#### THE INPUT:
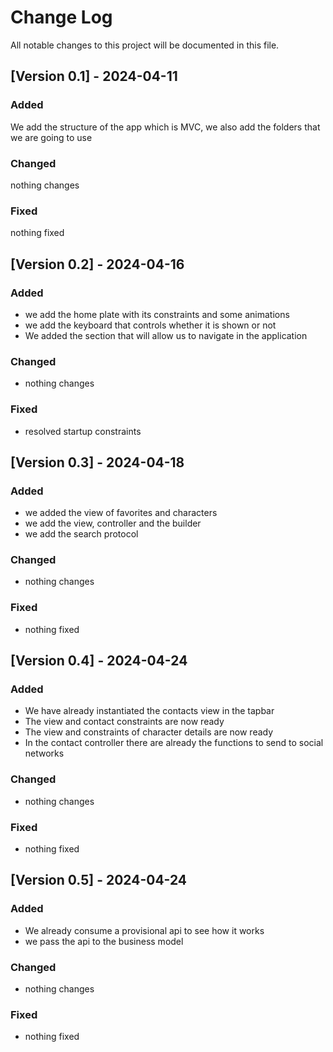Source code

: # Change Log

All notable changes to this project will be documented in this file.

## [Version 0.1] - 2024-04-11

### Added
We add the structure of the app which is MVC, we also add the folders that we are going to use

### Changed
nothing changes

### Fixed
nothing fixed

## [Version 0.2] - 2024-04-16

### Added
- we add the home plate with its constraints and some animations
- we add the keyboard that controls whether it is shown or not
- We added the section that will allow us to navigate in the application

### Changed
- nothing changes

### Fixed
- resolved startup constraints

## [Version 0.3] - 2024-04-18

### Added
- we added the view of favorites and characters
- we add the view, controller and the builder
- we add the search protocol

### Changed
- nothing changes

### Fixed
- nothing fixed

## [Version 0.4] - 2024-04-24

### Added
- We have already instantiated the contacts view in the tapbar
- The view and contact constraints are now ready
- The view and constraints of character details are now ready
- In the contact controller there are already the functions to send to social networks

### Changed
- nothing changes

### Fixed
- nothing fixed

## [Version 0.5] - 2024-04-24

### Added
- We already consume a provisional api to see how it works
- we pass the api to the business model

### Changed
- nothing changes

### Fixed
- nothing fixed

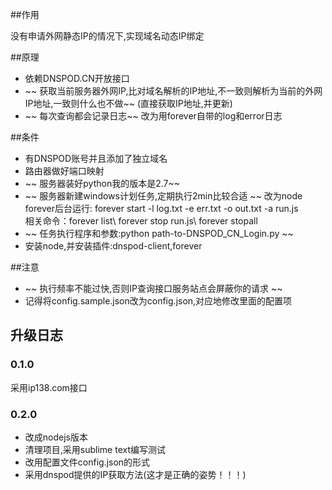 ##作用

  没有申请外网静态IP的情况下,实现域名动态IP绑定
  
##原理

-  依赖DNSPOD.CN开放接口
-  ~~ 获取当前服务器外网IP,比对域名解析的IP地址,不一致则解析为当前的外网IP地址,一致则什么也不做~~ (直接获取IP地址,并更新)
-  ~~ 每次查询都会记录日志~~ 
改为用forever自带的log和error日志

##条件

-  有DNSPOD账号并且添加了独立域名
-  路由器做好端口映射
-  ~~ 服务器装好python我的版本是2.7~~
-  ~~ 服务器新建windows计划任务,定期执行2min比较合适  ~~ 
改为node forever后台运行: forever start -l log.txt -e err.txt -o out.txt -a  run.js  
相关命令：forever list\ forever stop run.js\ forever stopall
-  ~~ 任务执行程序和参数:python  path-to-DNSPOD_CN_Login.py ~~
-  安装node,并安装插件:dnspod-client,forever

##注意

-  ~~ 执行频率不能过快,否则IP查询接口服务站点会屏蔽你的请求 ~~
-  记得将config.sample.json改为config.json,对应地修改里面的配置项

## 升级日志 

### 0.1.0 

采用ip138.com接口

### 0.2.0 

- 改成nodejs版本
- 清理项目,采用sublime text编写测试
- 改用配置文件config.json的形式
- 采用dnspod提供的IP获取方法(这才是正确的姿势！！！)
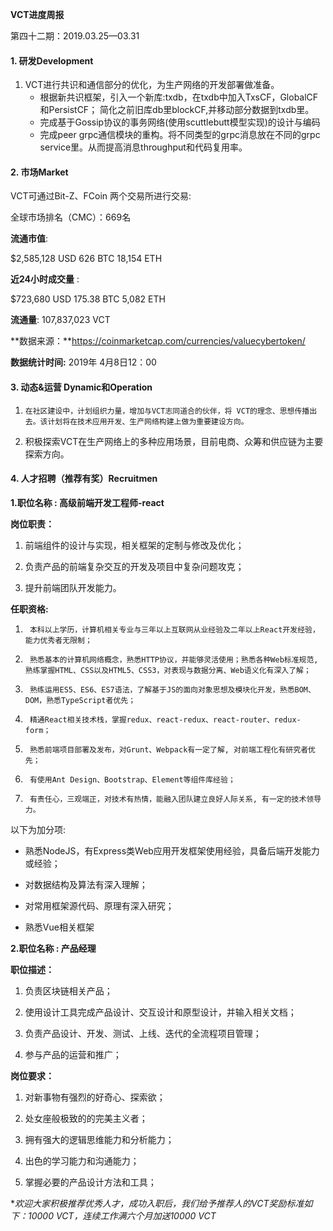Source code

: **VCT进度周报**

第四十二期：2019.03.25—03.31

#### **1. 研发Development** 

1. VCT进行共识和通信部分的优化，为生产网络的开发部署做准备。
   * 根据新共识框架，引入一个新库:txdb，在txdb中加入TxsCF，GlobalCF和PersistCF； 简化之前旧库db里blockCF,并移动部分数据到txdb里。
   * 完成基于Gossip协议的事务网络(使用scuttlebutt模型实现)的设计与编码
   * 完成peer grpc通信模块的重构。将不同类型的grpc消息放在不同的grpc service里。从而提高消息throughput和代码复用率。

#### **2. 市场Market**

VCT可通过Bit-Z、FCoin 两个交易所进行交易: 

全球市场排名（CMC）：669名

**流通市值**:  

$2,585,128 USD 
626 BTC 
18,154 ETH

**近24小时成交量** : 

$723,680 USD 
175.38 BTC 
5,082 ETH

**流通量**: 107,837,023 VCT

**数据来源：**https://coinmarketcap.com/currencies/valuecybertoken/

**数据统计时间:** 2019年 4月8日12：00

#### **3. 动态&运营 Dynamic和Operation**

1.     在社区建设中，计划组织力量，增加与VCT志同道合的伙伴，将 VCT的理念、思想传播出去。该计划将在技术应用开发、生产网络构建上做为重要建设方向。
2.    积极探索VCT在生产网络上的多种应用场景，目前电商、众筹和供应链为主要探索方向。

#### **4. 人才招聘（推荐有奖）Recruitmen**

**1.职位名称 : 高级前端开发工程师-react**

**岗位职责：**

1. 前端组件的设计与实现，相关框架的定制与修改及优化；

2. 负责产品的前端复杂交互的开发及项目中复杂问题攻克；

3. 提升前端团队开发能力。

**任职资格:**

1.      本科以上学历，计算机相关专业与三年以上互联网从业经验及二年以上React开发经验，能力优秀者无限制；

2.      熟悉基本的计算机网络概念，熟悉HTTP协议，并能够灵活使用；熟悉各种Web标准规范, 熟练掌握HTML、CSS以及HTML5、CSS3，对表现与数据分离、Web语义化有深入了解；

3.      熟练运用ES5、ES6、ES7语法，了解基于JS的面向对象思想及模块化开发，熟悉BOM、DOM，熟悉TypeScript者优先；

4.      精通React相关技术栈，掌握redux、react-redux、react-router、redux-form；

5.      熟悉前端项目部署及发布，对Grunt、Webpack有一定了解, 对前端工程化有研究者优先；

6.      有使用Ant Design、Bootstrap、Element等组件库经验；

7.      有责任心，三观端正，对技术有热情，能融入团队建立良好人际关系, 有一定的技术领导力。

以下为加分项:

- 熟悉NodeJS，有Express类Web应用开发框架使用经验，具备后端开发能力或经验；

- 对数据结构及算法有深入理解；

- 对常用框架源代码、原理有深入研究；

- 熟悉Vue相关框架

 

**2.职位名称 : 产品经理**

**职位描述：**

1. 负责区块链相关产品；

2. 使用设计工具完成产品设计、交互设计和原型设计，并输入相关文档；

3. 负责产品设计、开发、测试、上线、迭代的全流程项目管理；

4. 参与产品的运营和推广；

**岗位要求：**

1. 对新事物有强烈的好奇心、探索欲；

2. 处女座般极致的的完美主义者；

3. 拥有强大的逻辑思维能力和分析能力；

4. 出色的学习能力和沟通能力；

5. 掌握必要的产品设计方法和工具；

**欢迎大家积极推荐优秀人才，成功入职后，我们给予推荐人的VCT奖励标准如下：*10000 VCT，连续工作满六个月加送10000 VCT**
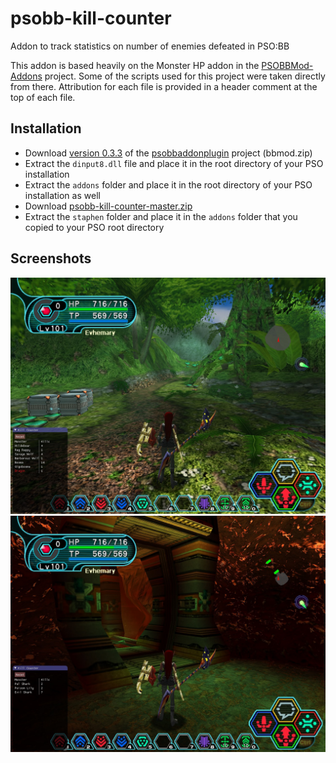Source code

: # psobb-kill-counter
Addon to track statistics on number of enemies defeated in PSO:BB

This addon is based heavily on the Monster HP addon in the
[PSOBBMod-Addons](https://github.com/Solybum/PSOBBMod-Addons) project.
Some of the scripts used for this project were taken directly from there.
Attribution for each file is provided in a header comment at the top of each file.

## Installation
* Download [version 0.3.3](https://github.com/HybridEidolon/psobbaddonplugin/releases/tag/v0.3.3)
  of the [psobbaddonplugin](https://github.com/HybridEidolon/psobbaddonplugin) project (bbmod.zip)
* Extract the `dinput8.dll` file and place it in the root directory of your PSO installation
* Extract the `addons` folder and place it in the root directory of your PSO installation as well
* Download [psobb-kill-counter-master.zip](https://github.com/StephenCWills/psobb-kill-counter/archive/master.zip)
* Extract the `staphen` folder and place it in the `addons` folder that you copied to your PSO root directory

## Screenshots
![forest.jpg](screenshots/forest.jpg)
![caves.jpg](screenshots/caves.jpg)
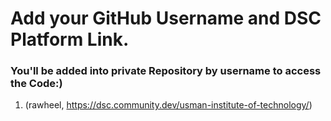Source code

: # Add your GitHub Username and DSC Platform Link.
### You'll be added into private Repository by username to access the Code:)
1) (rawheel, https://dsc.community.dev/usman-institute-of-technology/)
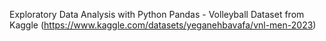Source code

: Exploratory Data Analysis with Python Pandas - Volleyball Dataset from Kaggle (https://www.kaggle.com/datasets/yeganehbavafa/vnl-men-2023)
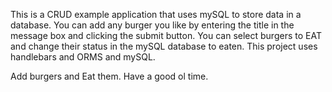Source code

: This is a CRUD example application that uses mySQL to store data in a database.
You can add any burger you like by entering the title in the message box and clicking the submit button.
You can select burgers to EAT and change their status in the mySQL database to eaten. 
This project uses handlebars and ORMS and mySQL. 

Add burgers and Eat them. Have a good ol time.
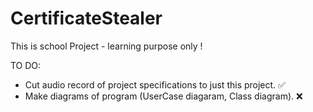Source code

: # CertificateStealer
This is school Project - learning purpose only !

TO DO:
- Cut audio record of project specifications to just this project.      ✅
- Make diagrams of program (UserCase diagaram, Class diagram).          ❌
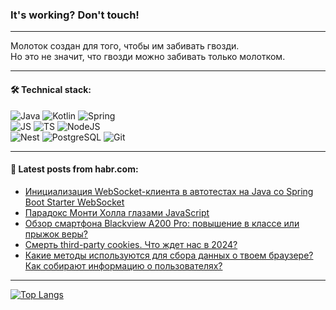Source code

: ### It's working? Don't touch!

---
Молоток создан для того, чтобы им забивать гвозди. <br>
Но это не значит, что гвозди можно забивать только молотком.

---

#### 🛠️ Technical stack:

![Java](https://img.shields.io/badge/Java-informational?logo=Oracle&style=flat&logoColor=white&color=FF4500)
![Kotlin](https://img.shields.io/badge/Kotlin-informational?logo=Kotlin&style=flat&logoColor=white&color=774D97)
![Spring](https://img.shields.io/badge/SpringBoot-informational?logo=SpringBoot&style=flat&logoColor=white&color=6DB33F) <br>
![JS](https://img.shields.io/badge/JS-informational?logo=javaScript&style=flat&logoColor=black&color=F7Df1E)
![TS](https://img.shields.io/badge/TypeScript-informational?logo=typeScript&style=flat&logoColor=black&color=0667A8)
![NodeJS](https://img.shields.io/badge/NodeJS-informational?logo=node.js&style=flat&logoColor=white&color=70A760) <br>
![Nest](https://img.shields.io/badge/NestJS-informational?logo=NestJS&style=flat&logoColor=white&color=E0234E)
![PostgreSQL](https://img.shields.io/badge/PostgreSQL-informational?logo=PostgreSQL&style=flat&logoColor=white&color=DAA520)
![Git](https://img.shields.io/badge/Git-informational?logo=git&style=flat&logoColor=white&color=778899)

___

#### 💬 Latest posts from habr.com:

<!-- BLOG-POST-LIST:START -->
- [Инициализация WebSocket-клиента в автотестах на Java cо Spring Boot Starter WebSocket](https://habr.com/ru/articles/773272/?utm_source=habrahabr&utm_medium=rss&utm_campaign=773272)
- [Парадокс Монти Холла глазами JavaScript](https://habr.com/ru/articles/773270/?utm_source=habrahabr&utm_medium=rss&utm_campaign=773270)
- [Обзор смартфона Blackview A200 Pro: повышение в классе или прыжок веры?](https://habr.com/ru/articles/773266/?utm_source=habrahabr&utm_medium=rss&utm_campaign=773266)
- [Смерть third-party cookies. Что ждет нас в 2024?](https://habr.com/ru/articles/773260/?utm_source=habrahabr&utm_medium=rss&utm_campaign=773260)
- [Какие методы используются для сбора данных о твоем браузере? Как собирают информацию о пользователях?](https://habr.com/ru/articles/773242/?utm_source=habrahabr&utm_medium=rss&utm_campaign=773242)
<!-- BLOG-POST-LIST:END -->

---
[![Top Langs](https://github-readme-stats-git-master-advtsetting-gmailcom.vercel.app/api/top-langs/?username=zloylis&langs_count=10&hide_title=false&title_color=e6edf3&size_weight=0.5&count_weight=0.5&layout=compact&hide_border=true&theme=dracula)](https://github.com/zloylis)

<!-- ![GitHub stats](https://github-readme-stats-git-master-advtsetting-gmailcom.vercel.app/api?username=zloylis&show_icons=true&hide_border=true&theme=dracula&hide_title=true&include_all_commits=true&count_private=true&hide=contribs&hide_rank=true) -->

#### TO DO:
Your answer should be one number: the count of lines in the data above that include the word "гвозди".

#### PROBLEM SOLUTION:
2